(TASK BRIEF):
Every line of the records below that holds the word "ConfigurationSingletonTest" belongs in the answer.

---- DATA FOR THIS EXERCISE

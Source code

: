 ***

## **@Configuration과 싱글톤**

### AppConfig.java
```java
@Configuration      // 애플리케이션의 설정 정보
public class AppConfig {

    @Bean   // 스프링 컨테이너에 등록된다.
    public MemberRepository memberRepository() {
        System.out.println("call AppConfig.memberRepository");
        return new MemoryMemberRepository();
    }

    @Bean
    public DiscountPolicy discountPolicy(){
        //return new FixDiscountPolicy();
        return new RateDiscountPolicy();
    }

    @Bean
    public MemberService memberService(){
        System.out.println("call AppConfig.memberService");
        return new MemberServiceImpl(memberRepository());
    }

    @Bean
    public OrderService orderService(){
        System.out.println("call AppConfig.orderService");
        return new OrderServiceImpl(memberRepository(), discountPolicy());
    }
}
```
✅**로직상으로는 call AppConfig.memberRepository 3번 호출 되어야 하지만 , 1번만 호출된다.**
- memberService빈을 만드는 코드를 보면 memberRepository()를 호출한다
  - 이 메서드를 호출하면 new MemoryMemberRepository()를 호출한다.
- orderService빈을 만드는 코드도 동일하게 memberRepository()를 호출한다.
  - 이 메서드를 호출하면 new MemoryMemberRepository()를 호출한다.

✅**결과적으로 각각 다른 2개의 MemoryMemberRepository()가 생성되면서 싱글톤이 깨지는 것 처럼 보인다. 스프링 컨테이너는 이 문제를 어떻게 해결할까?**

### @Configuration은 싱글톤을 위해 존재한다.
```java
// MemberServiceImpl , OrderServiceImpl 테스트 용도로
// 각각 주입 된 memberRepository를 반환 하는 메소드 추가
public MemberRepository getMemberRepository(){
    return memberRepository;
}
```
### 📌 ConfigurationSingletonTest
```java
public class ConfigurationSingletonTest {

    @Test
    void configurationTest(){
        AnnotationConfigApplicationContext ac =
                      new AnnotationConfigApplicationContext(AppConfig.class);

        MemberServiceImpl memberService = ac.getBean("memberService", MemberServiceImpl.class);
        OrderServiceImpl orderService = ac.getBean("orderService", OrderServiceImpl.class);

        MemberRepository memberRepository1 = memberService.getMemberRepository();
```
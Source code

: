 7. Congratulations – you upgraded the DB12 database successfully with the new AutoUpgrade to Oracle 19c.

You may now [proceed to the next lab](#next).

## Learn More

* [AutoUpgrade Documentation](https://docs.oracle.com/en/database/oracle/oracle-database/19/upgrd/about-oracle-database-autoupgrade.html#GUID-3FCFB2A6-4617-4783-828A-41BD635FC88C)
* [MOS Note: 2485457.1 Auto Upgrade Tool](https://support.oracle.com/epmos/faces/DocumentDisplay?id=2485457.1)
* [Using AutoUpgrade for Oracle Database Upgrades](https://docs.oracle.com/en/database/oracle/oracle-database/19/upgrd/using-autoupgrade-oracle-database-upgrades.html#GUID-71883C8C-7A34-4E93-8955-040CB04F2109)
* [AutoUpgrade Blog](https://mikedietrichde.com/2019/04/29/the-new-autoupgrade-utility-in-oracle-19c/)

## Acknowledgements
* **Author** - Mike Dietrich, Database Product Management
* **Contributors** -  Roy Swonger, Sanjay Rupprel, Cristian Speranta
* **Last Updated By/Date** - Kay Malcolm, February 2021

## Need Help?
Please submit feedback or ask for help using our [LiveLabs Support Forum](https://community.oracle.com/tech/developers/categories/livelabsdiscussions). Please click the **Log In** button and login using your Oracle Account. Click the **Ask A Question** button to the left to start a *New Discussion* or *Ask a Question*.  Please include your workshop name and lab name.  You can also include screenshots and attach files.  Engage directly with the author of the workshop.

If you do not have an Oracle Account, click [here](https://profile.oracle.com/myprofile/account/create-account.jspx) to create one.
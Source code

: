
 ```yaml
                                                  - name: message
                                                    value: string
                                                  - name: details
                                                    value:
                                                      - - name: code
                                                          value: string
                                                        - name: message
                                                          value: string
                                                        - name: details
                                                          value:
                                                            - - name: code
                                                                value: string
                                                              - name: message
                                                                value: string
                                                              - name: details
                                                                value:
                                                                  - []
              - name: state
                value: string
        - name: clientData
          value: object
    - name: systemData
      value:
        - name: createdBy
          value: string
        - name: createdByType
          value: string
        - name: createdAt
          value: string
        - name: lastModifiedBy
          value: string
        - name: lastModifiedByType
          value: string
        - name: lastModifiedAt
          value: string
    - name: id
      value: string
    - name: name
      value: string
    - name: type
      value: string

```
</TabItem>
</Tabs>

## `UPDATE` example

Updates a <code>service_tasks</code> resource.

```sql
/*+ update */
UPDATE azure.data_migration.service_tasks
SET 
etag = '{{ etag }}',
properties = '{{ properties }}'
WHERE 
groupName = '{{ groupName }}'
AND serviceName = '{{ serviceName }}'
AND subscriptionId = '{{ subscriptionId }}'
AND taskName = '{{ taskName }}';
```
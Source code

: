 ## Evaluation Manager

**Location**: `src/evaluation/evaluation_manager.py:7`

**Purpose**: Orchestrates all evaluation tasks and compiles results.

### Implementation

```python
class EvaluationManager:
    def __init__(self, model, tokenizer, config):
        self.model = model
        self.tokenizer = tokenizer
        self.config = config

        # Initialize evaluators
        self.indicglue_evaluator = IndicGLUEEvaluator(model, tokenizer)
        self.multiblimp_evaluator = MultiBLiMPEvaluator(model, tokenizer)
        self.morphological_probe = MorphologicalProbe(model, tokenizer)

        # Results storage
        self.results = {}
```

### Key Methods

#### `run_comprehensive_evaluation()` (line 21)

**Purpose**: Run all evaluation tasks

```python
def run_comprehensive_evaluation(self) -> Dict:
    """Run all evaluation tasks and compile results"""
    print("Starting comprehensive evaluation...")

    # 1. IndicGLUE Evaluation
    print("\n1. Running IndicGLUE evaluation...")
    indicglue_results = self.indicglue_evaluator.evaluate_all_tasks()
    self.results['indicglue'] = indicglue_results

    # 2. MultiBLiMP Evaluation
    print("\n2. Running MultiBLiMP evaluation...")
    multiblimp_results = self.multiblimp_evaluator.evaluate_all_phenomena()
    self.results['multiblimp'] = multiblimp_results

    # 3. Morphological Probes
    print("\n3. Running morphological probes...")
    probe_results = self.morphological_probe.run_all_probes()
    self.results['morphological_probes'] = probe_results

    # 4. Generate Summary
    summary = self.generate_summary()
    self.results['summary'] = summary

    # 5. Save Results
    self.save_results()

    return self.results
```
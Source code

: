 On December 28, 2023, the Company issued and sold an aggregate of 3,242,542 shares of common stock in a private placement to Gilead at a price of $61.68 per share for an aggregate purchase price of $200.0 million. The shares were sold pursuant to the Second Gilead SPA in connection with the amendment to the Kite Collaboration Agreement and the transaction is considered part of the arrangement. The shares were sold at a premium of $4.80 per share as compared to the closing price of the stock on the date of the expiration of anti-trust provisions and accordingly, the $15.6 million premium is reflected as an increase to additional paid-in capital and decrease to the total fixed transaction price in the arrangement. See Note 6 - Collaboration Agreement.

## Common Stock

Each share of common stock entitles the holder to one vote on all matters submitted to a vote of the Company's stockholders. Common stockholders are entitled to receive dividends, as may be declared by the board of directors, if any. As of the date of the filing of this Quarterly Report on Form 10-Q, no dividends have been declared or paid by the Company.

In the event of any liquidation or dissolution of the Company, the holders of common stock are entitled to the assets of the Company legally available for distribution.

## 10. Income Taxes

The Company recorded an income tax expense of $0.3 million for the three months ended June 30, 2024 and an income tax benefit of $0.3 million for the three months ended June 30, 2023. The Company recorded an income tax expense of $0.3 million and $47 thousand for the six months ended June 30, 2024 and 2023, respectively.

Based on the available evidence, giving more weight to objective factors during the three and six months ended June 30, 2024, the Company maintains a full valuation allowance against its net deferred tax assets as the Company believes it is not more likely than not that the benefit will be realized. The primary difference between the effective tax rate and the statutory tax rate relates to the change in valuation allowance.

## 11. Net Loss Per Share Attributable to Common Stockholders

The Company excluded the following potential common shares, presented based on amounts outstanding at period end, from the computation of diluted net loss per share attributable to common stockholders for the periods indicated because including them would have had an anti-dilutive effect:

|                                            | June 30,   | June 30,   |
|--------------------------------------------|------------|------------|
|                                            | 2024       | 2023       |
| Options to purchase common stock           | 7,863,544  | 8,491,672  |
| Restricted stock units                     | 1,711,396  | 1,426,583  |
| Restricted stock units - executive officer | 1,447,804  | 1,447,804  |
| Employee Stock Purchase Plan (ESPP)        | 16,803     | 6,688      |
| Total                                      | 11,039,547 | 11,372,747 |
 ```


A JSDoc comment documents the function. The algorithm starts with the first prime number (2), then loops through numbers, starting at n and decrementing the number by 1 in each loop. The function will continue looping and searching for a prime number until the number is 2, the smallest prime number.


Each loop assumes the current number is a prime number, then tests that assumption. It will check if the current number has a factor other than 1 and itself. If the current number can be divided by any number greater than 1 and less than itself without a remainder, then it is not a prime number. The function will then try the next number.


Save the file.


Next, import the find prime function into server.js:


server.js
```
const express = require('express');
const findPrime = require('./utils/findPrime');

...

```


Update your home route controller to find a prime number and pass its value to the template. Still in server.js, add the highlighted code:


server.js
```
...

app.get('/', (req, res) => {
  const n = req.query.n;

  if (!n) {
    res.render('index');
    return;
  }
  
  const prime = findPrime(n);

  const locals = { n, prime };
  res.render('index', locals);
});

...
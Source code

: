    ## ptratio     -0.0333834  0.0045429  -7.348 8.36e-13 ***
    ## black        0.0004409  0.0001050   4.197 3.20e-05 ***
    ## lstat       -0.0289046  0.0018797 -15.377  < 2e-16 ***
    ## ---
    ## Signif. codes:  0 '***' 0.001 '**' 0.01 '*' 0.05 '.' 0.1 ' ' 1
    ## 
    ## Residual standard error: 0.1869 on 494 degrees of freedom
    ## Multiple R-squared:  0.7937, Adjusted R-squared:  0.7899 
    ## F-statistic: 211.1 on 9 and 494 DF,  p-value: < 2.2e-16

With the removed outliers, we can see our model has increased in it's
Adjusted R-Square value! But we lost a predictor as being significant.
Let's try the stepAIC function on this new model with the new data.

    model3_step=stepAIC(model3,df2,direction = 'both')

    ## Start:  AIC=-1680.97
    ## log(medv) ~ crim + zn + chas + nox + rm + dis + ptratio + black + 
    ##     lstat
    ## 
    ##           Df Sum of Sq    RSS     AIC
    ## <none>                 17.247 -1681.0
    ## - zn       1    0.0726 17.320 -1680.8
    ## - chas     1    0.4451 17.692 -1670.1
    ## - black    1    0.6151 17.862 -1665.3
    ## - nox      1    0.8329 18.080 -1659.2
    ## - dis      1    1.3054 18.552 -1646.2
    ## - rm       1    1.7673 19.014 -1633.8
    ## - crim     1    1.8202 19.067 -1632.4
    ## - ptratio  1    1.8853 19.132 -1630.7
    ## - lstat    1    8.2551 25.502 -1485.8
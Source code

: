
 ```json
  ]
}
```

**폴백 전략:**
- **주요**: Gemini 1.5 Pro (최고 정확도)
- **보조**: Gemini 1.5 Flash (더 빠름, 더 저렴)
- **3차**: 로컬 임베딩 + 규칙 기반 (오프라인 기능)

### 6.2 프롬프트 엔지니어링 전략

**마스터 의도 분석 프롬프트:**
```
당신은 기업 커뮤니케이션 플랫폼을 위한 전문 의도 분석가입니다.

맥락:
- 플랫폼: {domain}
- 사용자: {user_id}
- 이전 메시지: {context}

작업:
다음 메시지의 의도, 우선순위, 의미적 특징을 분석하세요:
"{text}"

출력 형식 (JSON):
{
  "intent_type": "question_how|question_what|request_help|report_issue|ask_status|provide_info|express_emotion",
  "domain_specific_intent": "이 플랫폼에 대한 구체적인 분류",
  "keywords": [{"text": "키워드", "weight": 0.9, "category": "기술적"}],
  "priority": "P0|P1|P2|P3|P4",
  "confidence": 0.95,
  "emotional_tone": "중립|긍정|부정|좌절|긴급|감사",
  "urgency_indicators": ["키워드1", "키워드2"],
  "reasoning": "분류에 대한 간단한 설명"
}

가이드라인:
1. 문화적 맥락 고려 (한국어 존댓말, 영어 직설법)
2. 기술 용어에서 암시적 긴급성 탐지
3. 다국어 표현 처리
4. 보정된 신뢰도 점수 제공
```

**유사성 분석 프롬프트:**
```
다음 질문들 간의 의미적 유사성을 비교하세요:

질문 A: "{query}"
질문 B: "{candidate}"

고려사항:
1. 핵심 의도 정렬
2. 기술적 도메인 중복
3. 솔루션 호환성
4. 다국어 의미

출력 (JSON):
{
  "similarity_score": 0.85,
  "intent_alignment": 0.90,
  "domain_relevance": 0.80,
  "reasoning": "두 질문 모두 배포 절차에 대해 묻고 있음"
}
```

--------

(TASK SOLUTION):
### 📌 ConfigurationSingletonTest
public class ConfigurationSingletonTest {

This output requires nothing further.